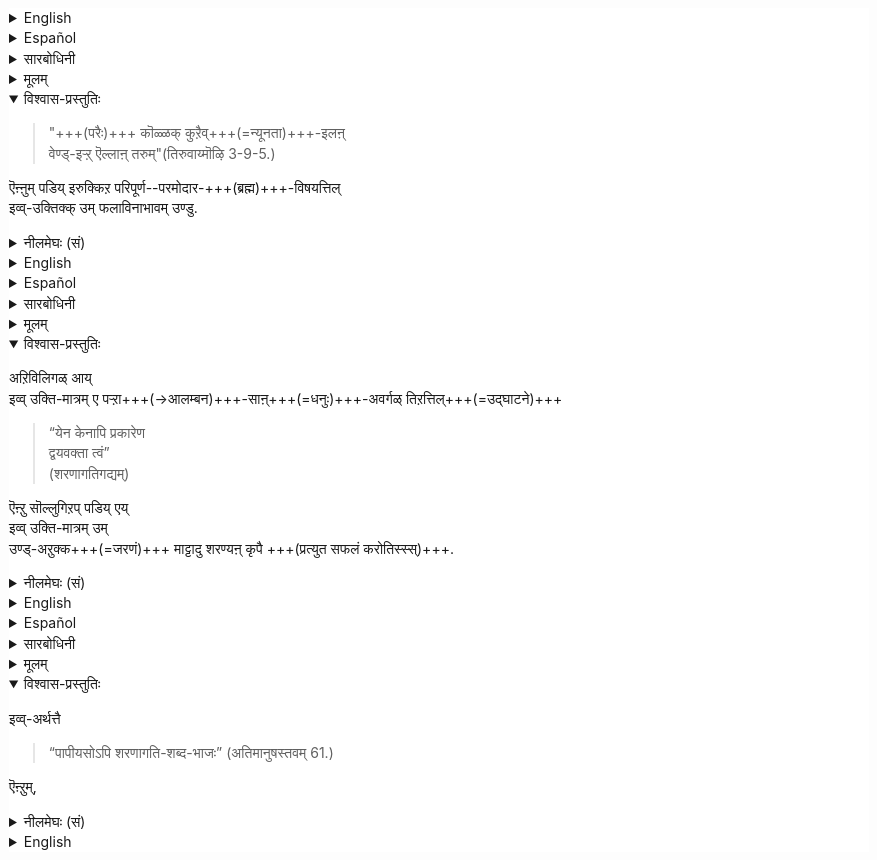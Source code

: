 <details><summary>English</summary></details>

<details><summary>Español</summary></details>

<details><summary>सारबोधिनी</summary></details>

<details><summary>मूलम्</summary></details>

<details open><summary>विश्वास-प्रस्तुतिः</summary>

> "+++(परैः)+++ कॊळ्ळक् कुऱैव्+++(=न्यूनता)+++-इलऩ्  
> वेण्ड्-इऱ्ऱ् ऎल्लाऩ् तरुम्"(तिरुवाय्मॊऴि 3-9-5.)   

ऎऩ्ऩुम् पडिय् इरुक्किऱ परिपूर्ण--परमोदार-+++(ब्रह्म)+++-विषयत्तिल्  
इव्व्-उक्तिक्क् उम् फलाविनाभावम् उण्डु. 
</details>

<details><summary>नीलमेघः (सं)</summary></details>

<details><summary>English</summary></details>

<details><summary>Español</summary></details>

<details><summary>सारबोधिनी</summary></details>

<details><summary>मूलम्</summary></details>

<details open><summary>विश्वास-प्रस्तुतिः</summary>

अऱिविलिगळ् आय्  
इव्व् उक्ति-मात्रम् ए पऱ्ऱा+++(→आलम्बन)+++-साऩ्+++(=धनुः)+++-अवर्गळ् तिऱत्तिल्+++(=उद्घाटने)+++ 

> “येन केनापि प्रकारेण  
> द्वयवक्ता त्वं”  
> (शरणागतिगद्यम्) 

ऎऩ्ऱु सॊल्लुगिऱप् पडिय् एय्  
इव्व् उक्ति-मात्रम् उम्  
उण्ड्-अऱुक्क+++(=जरणं)+++ माट्टादु शरण्यऩ् कृपै +++(प्रत्युत सफलं करोतिस्स्स्)+++. 
</details>

<details><summary>नीलमेघः (सं)</summary></details>

<details><summary>English</summary></details>

<details><summary>Español</summary></details>

<details><summary>सारबोधिनी</summary></details>

<details><summary>मूलम्</summary></details>

<details open><summary>विश्वास-प्रस्तुतिः</summary>

इव्व्-अर्थत्तै  

> “पापीयसोऽपि शरणागति-शब्द-भाजः” (अतिमानुषस्तवम् 61.) 

ऎऩ्ऱुम्, 
</details>

<details><summary>नीलमेघः (सं)</summary></details>

<details><summary>English</summary></details>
○ ○ ○ ○
* _What is expected_:
Would you retype every line shown above exactly, leaving the pictures aside?

* _Your response_:
Source code

: <details><summary>English</summary></details>

<details><summary>Español</summary></details>

<details><summary>सारबोधिनी</summary></details>

<details><summary>मूलम्</summary></details>

<details open><summary>विश्वास-प्रस्तुतिः</summary>

> "+++(परैः)+++ कॊळ्ळक् कुऱैव्+++(=न्यूनता)+++-इलऩ्  
> वेण्ड्-इऱ्ऱ् ऎल्लाऩ् तरुम्"(तिरुवाय्मॊऴि 3-9-5.)   

ऎऩ्ऩुम् पडिय् इरुक्किऱ परिपूर्ण--परमोदार-+++(ब्रह्म)+++-विषयत्तिल्  
इव्व्-उक्तिक्क् उम् फलाविनाभावम् उण्डु. 
</details>

<details><summary>नीलमेघः (सं)</summary></details>

<details><summary>English</summary></details>

<details><summary>Español</summary></details>

<details><summary>सारबोधिनी</summary></details>

<details><summary>मूलम्</summary></details>

<details open><summary>विश्वास-प्रस्तुतिः</summary>

अऱिविलिगळ् आय्  
इव्व् उक्ति-मात्रम् ए पऱ्ऱा+++(→आलम्बन)+++-साऩ्+++(=धनुः)+++-अवर्गळ् तिऱत्तिल्+++(=उद्घाटने)+++ 

> “येन केनापि प्रकारेण  
> द्वयवक्ता त्वं”  
> (शरणागतिगद्यम्) 

ऎऩ्ऱु सॊल्लुगिऱप् पडिय् एय्  
इव्व् उक्ति-मात्रम् उम्  
उण्ड्-अऱुक्क+++(=जरणं)+++ माट्टादु शरण्यऩ् कृपै +++(प्रत्युत सफलं करोतिस्स्स्)+++. 
</details>

<details><summary>नीलमेघः (सं)</summary></details>

<details><summary>English</summary></details>

<details><summary>Español</summary></details>

<details><summary>सारबोधिनी</summary></details>

<details><summary>मूलम्</summary></details>

<details open><summary>विश्वास-प्रस्तुतिः</summary>

इव्व्-अर्थत्तै  

> “पापीयसोऽपि शरणागति-शब्द-भाजः” (अतिमानुषस्तवम् 61.) 

ऎऩ्ऱुम्, 
</details>

<details><summary>नीलमेघः (सं)</summary></details>

<details><summary>English</summary></details>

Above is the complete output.